=== Data extracts ===

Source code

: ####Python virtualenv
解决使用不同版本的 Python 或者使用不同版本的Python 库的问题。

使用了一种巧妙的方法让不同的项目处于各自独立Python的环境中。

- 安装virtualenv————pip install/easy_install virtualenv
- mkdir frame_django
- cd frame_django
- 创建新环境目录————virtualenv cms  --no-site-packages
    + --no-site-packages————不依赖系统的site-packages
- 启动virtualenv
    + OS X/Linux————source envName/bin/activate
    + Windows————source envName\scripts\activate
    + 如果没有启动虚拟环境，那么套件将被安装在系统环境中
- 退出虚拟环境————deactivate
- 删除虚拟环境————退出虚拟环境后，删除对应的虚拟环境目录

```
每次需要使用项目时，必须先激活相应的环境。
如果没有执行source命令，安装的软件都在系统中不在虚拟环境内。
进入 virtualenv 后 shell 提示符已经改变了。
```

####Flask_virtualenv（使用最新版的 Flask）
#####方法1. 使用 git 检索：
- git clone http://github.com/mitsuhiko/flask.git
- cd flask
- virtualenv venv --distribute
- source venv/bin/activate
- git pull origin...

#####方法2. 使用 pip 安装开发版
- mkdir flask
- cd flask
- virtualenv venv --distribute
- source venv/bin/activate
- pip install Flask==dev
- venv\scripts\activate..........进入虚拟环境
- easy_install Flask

===
=== Data extracts ===

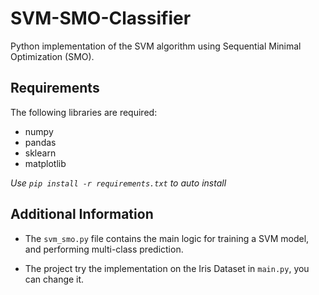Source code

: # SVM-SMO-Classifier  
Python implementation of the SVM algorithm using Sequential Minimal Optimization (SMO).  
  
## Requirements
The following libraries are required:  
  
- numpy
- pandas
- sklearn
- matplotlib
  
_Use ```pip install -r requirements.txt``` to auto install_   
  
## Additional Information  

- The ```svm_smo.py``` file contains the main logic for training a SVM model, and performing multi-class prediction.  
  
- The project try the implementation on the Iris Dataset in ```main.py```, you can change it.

===

What to do:
Find how many lines in the entries above have the string "scripts" and report only that number.

Answer for the task:
2